Vinicius Stock

Posted on Apr 9, 2019 • Updated on Feb 10, 2022

Creating Ruby native extensions

#rails #ruby #c #webdev

Note

Since the time this post was written, the ext option has been added to bundler, which automatically configures a new gem to be a native extension. Instead of following the outdated steps in this article, simply create the new gem using the ext option.

bundle gem my_gem --ext

What native extensions for Ruby are

When programming in Ruby, our code is compiled into instructions and then executed by the Ruby virtual machine (which is built in C).

Ruby native extensions are libraries written in C using the built-in functions of the RubyVM. Basically, it's C programming with a ton of functions and macros to interact with the virtual machine. Anything that can be achieved by using pure Ruby can also be implemented using the built-in instructions.

Why they are useful

Native extensions have a significant performance advantage when compared to pure Ruby, making them an excellent alternative for heavy load processing. Additionally, they permit tailored memory management thanks to having access to C functions like malloc and free.

A variety of popular gems are native extensions. When running bundle install, any gem that prints out "building native extensions" to the console is one of them. Some examples are: nokogiri, mysql2 and yajl-ruby.

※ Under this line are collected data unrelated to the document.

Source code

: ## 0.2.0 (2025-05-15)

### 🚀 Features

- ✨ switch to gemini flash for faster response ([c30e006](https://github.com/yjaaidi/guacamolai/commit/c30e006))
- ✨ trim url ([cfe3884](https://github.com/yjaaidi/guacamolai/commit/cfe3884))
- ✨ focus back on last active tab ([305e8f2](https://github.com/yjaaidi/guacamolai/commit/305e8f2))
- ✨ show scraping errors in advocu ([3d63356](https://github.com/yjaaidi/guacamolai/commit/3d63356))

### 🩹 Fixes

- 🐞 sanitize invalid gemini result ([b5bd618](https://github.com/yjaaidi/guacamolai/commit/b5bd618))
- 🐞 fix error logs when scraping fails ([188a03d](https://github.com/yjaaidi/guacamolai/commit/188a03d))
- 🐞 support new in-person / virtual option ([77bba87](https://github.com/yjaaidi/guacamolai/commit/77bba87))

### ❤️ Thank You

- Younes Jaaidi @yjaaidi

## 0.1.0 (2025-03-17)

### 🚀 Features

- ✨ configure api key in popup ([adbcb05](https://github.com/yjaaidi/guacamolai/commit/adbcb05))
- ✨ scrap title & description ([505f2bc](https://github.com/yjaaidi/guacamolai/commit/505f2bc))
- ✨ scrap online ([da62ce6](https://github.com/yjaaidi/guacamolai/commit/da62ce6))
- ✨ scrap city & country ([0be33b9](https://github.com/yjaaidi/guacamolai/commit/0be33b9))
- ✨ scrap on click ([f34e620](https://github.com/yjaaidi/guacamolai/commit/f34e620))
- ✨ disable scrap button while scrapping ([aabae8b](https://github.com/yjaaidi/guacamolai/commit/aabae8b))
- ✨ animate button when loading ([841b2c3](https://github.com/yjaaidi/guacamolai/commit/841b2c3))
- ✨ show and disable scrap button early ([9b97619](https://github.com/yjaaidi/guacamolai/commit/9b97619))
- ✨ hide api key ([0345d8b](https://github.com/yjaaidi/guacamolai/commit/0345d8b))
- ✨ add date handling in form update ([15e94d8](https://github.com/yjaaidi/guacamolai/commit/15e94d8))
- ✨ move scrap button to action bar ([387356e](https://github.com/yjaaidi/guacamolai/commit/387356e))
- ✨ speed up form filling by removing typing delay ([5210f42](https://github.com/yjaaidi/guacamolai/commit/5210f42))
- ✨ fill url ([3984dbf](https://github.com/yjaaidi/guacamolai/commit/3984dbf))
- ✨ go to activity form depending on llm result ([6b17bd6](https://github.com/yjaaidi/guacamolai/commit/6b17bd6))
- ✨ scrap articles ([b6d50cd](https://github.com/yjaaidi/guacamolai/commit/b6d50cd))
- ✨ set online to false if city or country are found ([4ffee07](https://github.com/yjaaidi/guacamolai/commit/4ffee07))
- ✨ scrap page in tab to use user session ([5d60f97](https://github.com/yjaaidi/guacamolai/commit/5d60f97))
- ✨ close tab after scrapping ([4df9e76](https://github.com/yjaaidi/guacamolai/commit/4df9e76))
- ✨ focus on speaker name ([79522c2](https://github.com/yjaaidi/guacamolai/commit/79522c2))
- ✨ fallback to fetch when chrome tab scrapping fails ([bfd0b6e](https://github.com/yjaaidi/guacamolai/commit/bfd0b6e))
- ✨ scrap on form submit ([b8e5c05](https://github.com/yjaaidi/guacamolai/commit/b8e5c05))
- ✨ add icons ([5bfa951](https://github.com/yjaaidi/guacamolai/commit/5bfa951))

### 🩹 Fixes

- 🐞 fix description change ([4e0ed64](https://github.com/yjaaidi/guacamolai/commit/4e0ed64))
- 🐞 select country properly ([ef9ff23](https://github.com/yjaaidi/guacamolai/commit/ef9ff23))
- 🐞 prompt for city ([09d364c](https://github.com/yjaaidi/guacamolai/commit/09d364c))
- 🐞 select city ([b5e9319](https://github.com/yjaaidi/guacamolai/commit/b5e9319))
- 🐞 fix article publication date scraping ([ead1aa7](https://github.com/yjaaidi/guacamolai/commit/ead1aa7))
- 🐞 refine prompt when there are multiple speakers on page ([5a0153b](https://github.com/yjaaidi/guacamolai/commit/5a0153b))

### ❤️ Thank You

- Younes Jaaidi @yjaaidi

How to create a native extension

Let's walk through the steps for creating a native extension from scratch.

Creating the gem
Gemspec configurations
Adding the compile task
The extconf file
Creating the C extension
Requiring the shared object
Testing the extension

Creating the gem

The first step is generating the gem. The bundle gem command encapsulates that task. In this case, our example gem is called "super".

$ bundle gem super

Gemspec configurations

With the default files created, we need to modify the gemspec configuration to register the extension and also add the rake-compiler gem to be able to compile it in development. The important modifications are:

Adding the "ext" folder to spec.files. The ext folder is where the native extensions files will live
Adding the extconf.rb file path to spec.extensions. We'll go through what this file is later. For now, just remember that it needs to be inside the path "ext/NAME_OF_EXTENSION/"
Adding the rake-compiler as a development dependency

# super.gemspec

lib = File.expand_path("../lib", __FILE__)
$LOAD_PATH.unshift(lib) unless $LOAD_PATH.include?(lib)
require "super/version"

Gem::Specification.new do |spec|
  ...
  spec.files = Dir["{app,config,db,lib,ext}/**/*",
                   "MIT-LICENSE",
                   "Rakefile",
                   "README.md"]

  spec.extensions << "ext/super/extconf.rb"

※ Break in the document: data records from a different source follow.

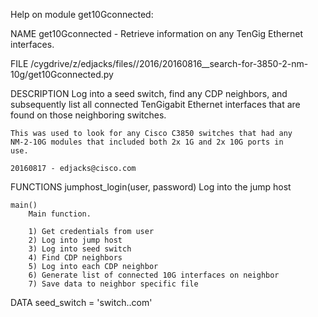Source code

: Help on module get10Gconnected:

NAME
    get10Gconnected - Retrieve information on any TenGig Ethernet interfaces.

FILE
    /cygdrive/z/edjacks/files/<removed>/2016/20160816__search-for-3850-2-nm-10g/get10Gconnected.py

DESCRIPTION
    Log into a seed switch, find any CDP neighbors, and subsequently
    list all connected TenGigabit Ethernet interfaces that are found
    on those neighboring switches.
    
    This was used to look for any Cisco C3850 switches that had any
    NM-2-10G modules that included both 2x 1G and 2x 10G ports in
    use.
    
    20160817 - edjacks@cisco.com

FUNCTIONS
    jumphost_login(user, password)
        Log into the jump host
    
    main()
        Main function.
        
        1) Get credentials from user
        2) Log into jump host
        3) Log into seed switch
        4) Find CDP neighbors
        5) Log into each CDP neighbor
        6) Generate list of connected 10G interfaces on neighbor
        7) Save data to neighbor specific file

DATA
    seed_switch = 'switch.<removed>.com'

  spec.add_development_dependency "rake-compiler"
  ...
end

Adding the compile task

After adding the rake-compiler gem, The compile task needs to be made available for the application. This is done by adding the following in our Rakefile.

# Rakefile
...
require "rake/extensiontask"

Rake::ExtensionTask.new("super") do |ext|
  ext.lib_dir = "lib/super"
end
...

The extconf file

The extconf.rb file contains the configurations to generate the makefile used to compile the extension. Customizing this file can be quite tricky, involving manipulating global variables, checking the current platform and including external libraries.

It becomes increasingly complex if the extension is split across many C files instead of a single one, for instance. However, the default configuration for a single file is straight forward.

# ext/super/extconf.rb

require "mkmf"

extension_name = "super"
dir_config(extension_name)
create_makefile(extension_name)

Creating the C extension

This is certainly the most challenging part of building native extensions. Learning how to use all the functions and macros made available by the RubyVM takes time and a few gotchas might have you looking at your code with a confused expression on your face.

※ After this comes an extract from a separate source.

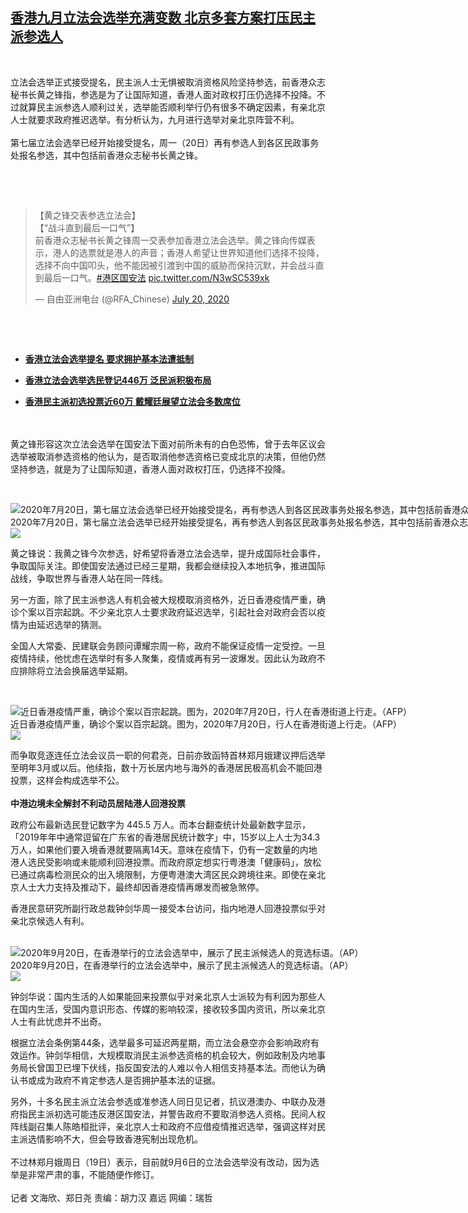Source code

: <!--1595259067000-->
[香港九月立法会选举充满变数 北京多套方案打压民主派参选人](https://www.rfa.org/mandarin/yataibaodao/gangtai/ac-07202020080912.html)
------

<p> </p><p>立法会选举正式接受提名，民主派人士无惧被取消资格风险坚持参选，前香港众志秘书长黄之锋指，参选是为了让国际知道，香港人面对政权打压仍选择不投降。不过就算民主派参选人顺利过关，选举能否顺利举行仍有很多不确定因素，有亲北京人士就要求政府推迟选举。有分析认为，九月进行选举对亲北京阵营不利。<br/> <br/>第七届立法会选举已经开始接受提名，周一（20日）再有参选人到各区民政事务处报名参选，其中包括前香港众志秘书长黄之锋。</p><p> </p><p> </p><blockquote class="twitter-tweet"><p dir="ltr">【黄之锋交表参选立法会】<br/>【“战斗直到最后一口气”】<br/>前香港众志秘书长黄之锋周一交表参加香港立法会选举。黄之锋向传媒表示，港人的选票就是港人的声音；香港人希望让世界知道他们选择不投降，选择不向中国叩头，他不能因被引渡到中国的威胁而保持沉默，并会战斗直到最后一口气。<a href="https://twitter.com/hashtag/%E6%B8%AF%E5%8C%BA%E5%9B%BD%E5%AE%89%E6%B3%95?src=hash&amp;ref_src=twsrc%5Etfw">#港区国安法</a> <a href="https://t.co/N3wSC539xk">pic.twitter.com/N3wSC539xk</a></p>— 自由亚洲电台 (@RFA_Chinese) <a href="https://twitter.com/RFA_Chinese/status/1285161778515591169?ref_src=twsrc%5Etfw">July 20, 2020</a></blockquote><script charset="utf-8" src="https://platform.twitter.com/widgets.js"></script><p> </p><p> </p><ul><li><b><a class="external-link" href="http://www.rfa.org/mandarin/Xinwen/8-07192020131137.html">香港立法会选举提名 要求拥护基本法遭抵制</a></b></li></ul><ul><li><b><a class="external-link" href="http://www.rfa.org/mandarin/Xinwen/3-07172020103243.html">香港立法会选举选民登记446万 泛民派积极布局</a></b></li></ul><ul><li><b><a class="external-link" href="http://www.rfa.org/mandarin/Xinwen/1-07122020103359.html">香港民主派初选投票近60万 戴耀廷展望立法会多数席位</a></b></li></ul><p><br/> <br/>黄之锋形容这次立法会选举在国安法下面对前所未有的白色恐怖，曾于去年区议会选举被取消参选资格的他认为，是否取消他参选资格已变成北京的决策，但他仍然坚持参选，就是为了让国际知道，香港人面对政权打压，仍选择不投降。</p><p> </p><p><div class="image-inline captioned" style="width:1500px;"><div style="width:1500px;"><img alt="2020年7月20日，第七届立法会选举已经开始接受提名，再有参选人到各区民政事务处报名参选，其中包括前香港众志秘书长黄之锋。（AP）" src="https://www.rfa.org/mandarin/yataibaodao/gangtai/ac-07202020080912.html/AP_20202206685980.jpg" title="2020年7月20日，第七届立法会选举已经开始接受提名，再有参选人到各区民政事务处报名参选，其中包括前香港众志秘书长黄之锋。（AP）"/></div><div class="image-caption"><span style="width:1500px;">2020年7月20日，第七届立法会选举已经开始接受提名，再有参选人到各区民政事务处报名参选，其中包括前香港众志秘书长黄之锋。（AP）</span><span class="copyright"> </span></div><div id="zoomattribute"><a class="single_image" href="/mandarin/yataibaodao/gangtai/ac-07202020080912.html/AP_20202206685980.jpg" title="2020年7月20日，第七届立法会选举已经开始接受提名，再有参选人到各区民政事务处报名参选，其中包括前香港众志秘书长黄之锋。（AP）"><img src="/rfa_resources/graphics/icon-zoom.png"/></a></div></div></p><p>黄之锋说：我黄之锋今次参选，好希望将香港立法会选举，提升成国际社会事件，争取国际关注。即使国安法通过已经三星期，我都会继续投入本地抗争，推进国际战线，争取世界与香港人站在同一阵线。</p><p>另一方面，除了民主派参选人有机会被大规模取消资格外，近日香港疫情严重，确诊个案以百宗起跳。不少亲北京人士要求政府延迟选举，引起社会对政府会否以疫情为由延迟选举的猜测。</p><p>全国人大常委、民建联会务顾问谭耀宗周一称，政府不能保证疫情一定受控。一旦疫情持续，他忧虑在选举时有多人聚集，疫情或再有另一波爆发。因此认为政府不应排除将立法会换届选举延期。</p><p> </p><p><div class="image-inline captioned" style="width:1500px;"><div style="width:1500px;"><img alt="近日香港疫情严重，确诊个案以百宗起跳。图为，2020年7月20日，行人在香港街道上行走。（AFP）" src="https://www.rfa.org/mandarin/yataibaodao/gangtai/ac-07202020080912.html/000_1VH4VI.jpg" title="近日香港疫情严重，确诊个案以百宗起跳。图为，2020年7月20日，行人在香港街道上行走。（AFP）"/></div><div class="image-caption"><span style="width:1500px;">近日香港疫情严重，确诊个案以百宗起跳。图为，2020年7月20日，行人在香港街道上行走。（AFP）</span><span class="copyright"> </span></div><div id="zoomattribute"><a class="single_image" href="/mandarin/yataibaodao/gangtai/ac-07202020080912.html/000_1VH4VI.jpg" title="近日香港疫情严重，确诊个案以百宗起跳。图为，2020年7月20日，行人在香港街道上行走。（AFP）"><img src="/rfa_resources/graphics/icon-zoom.png"/></a></div></div></p><p>而争取竞逐连任立法会议员一职的何君尧，日前亦致函特首林郑月娥建议押后选举至明年3月或以后。他续指，数十万长居内地与海外的香港居民极高机会不能回港投票，这样会构成选举不公。<br/> <br/><b>中港边境未全解封不利动员居陆港人回港投票</b></p><p>政府公布最新选民登记数字为 445.5 万人。而本台翻查统计处最新数字显示，「2019年年中通常逗留在广东省的香港居民统计数字」中，15岁以上人士为34.3万人，如果他们要入境香港就要隔离14天。意味在疫情下，仍有一定数量的内地港人选民受影响或未能顺利回港投票。而政府原定想实行粤港澳「健康码」，放松已通过病毒检测民众的出入境限制，方便粤港澳大湾区民众跨境往来。即使在亲北京人士大力支持及推动下，最终却因香港疫情再爆发而被急煞停。</p><p>香港民意研究所副行政总裁钟剑华周一接受本台访问，指内地港人回港投票似乎对亲北京候选人有利。<br/> <br/></p><p><div class="image-inline captioned" style="width:1500px;"><div style="width:1500px;"><img alt="2020年9月20日，在香港举行的立法会选举中，展示了民主派候选人的竞选标语。（AP）" src="https://www.rfa.org/mandarin/yataibaodao/gangtai/ac-07202020080912.html/AP_20202282390564.jpg" title="2020年9月20日，在香港举行的立法会选举中，展示了民主派候选人的竞选标语。（AP）"/></div><div class="image-caption"><span style="width:1500px;">2020年9月20日，在香港举行的立法会选举中，展示了民主派候选人的竞选标语。（AP）</span><span class="copyright"> </span></div><div id="zoomattribute"><a class="single_image" href="/mandarin/yataibaodao/gangtai/ac-07202020080912.html/AP_20202282390564.jpg" title="2020年9月20日，在香港举行的立法会选举中，展示了民主派候选人的竞选标语。（AP）"><img src="/rfa_resources/graphics/icon-zoom.png"/></a></div></div></p><p>钟剑华说：国内生活的人如果能回来投票似乎对亲北京人士派较为有利因为那些人在国内生活，受国内意识形态、传媒的影响较深，接收较多国内资讯，所以亲北京人士有此忧虑并不出奇。</p><p>根据立法会条例第44条，选举最多可延迟两星期，而立法会悬空亦会影响政府有效运作。钟剑华相信，大规模取消民主派参选资格的机会较大，例如政制及内地事务局长曾国卫已埋下伏线，指反国安法的人难以令人相信支持基本法。而他认为确认书或成为政府不肯定参选人是否拥护基本法的证据。</p><p>另外，十多名民主派立法会参选或准参选人同日见记者，抗议港澳办、中联办及港府指民主派初选可能违反港区国安法，并警告政府不要取消参选人资格。民间人权阵线副召集人陈皓桓批评，亲北京人士和政府不应借疫情推迟选举，强调这样对民主派选情影响不大，但会导致香港宪制出现危机。<br/> <br/>不过林郑月娥周日（19日）表示，目前就9月6日的立法会选举没有改动，因为选举是非常严肃的事，不能随便作修订。<br/> <br/>记者 文海欣、郑日尧 责编：胡力汉 嘉远 网编：瑞哲</p>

An example of that is type conversions. A C float is not the same as a Ruby float and the appropriate macros need to be applied to handle values. If the input value is coming from Ruby into C, it needs to be converted into a C float. It must then be converted back to a Ruby float when returning to the Ruby context. Let's avoid type conversions in our super extension for simplicity.

The two mandatory steps of the C extension are: including the RubyVM and creating an initializer for the extension (which is named Init_NAMEOFEXTENSION). Everything else is the gem's logic.

# ext/super/super.c
#include <ruby.h>

void Init_super(void) {}

Let's dive into an example. We'll create the following class (represented here in pure Ruby) using the C extension.

# lib/super/super.rb

module Super
  class Super
    def initialize
      @var = {}
    end
  end
end

The equivalent native extension would be:

# ext/super/super.c
VALUE SuperModule = Qnil;
VALUE SuperClass = Qnil;

void Init_super();
VALUE super_initialize(VALUE self);

void Init_super() {
    SuperModule = rb_define_module("Super");
    SuperClass = rb_define_class_under(SuperModule, "Super", rb_cObject);
    rb_define_method(SuperClass, "initialize", super_initialize, 0);
}

VALUE super_initialize(VALUE self) {
    rb_iv_set(self, "@var", rb_hash_new());
    return self;
}

The class Super is now defined with the initialize method as presented in pure Ruby. The functions and macros details are listed below.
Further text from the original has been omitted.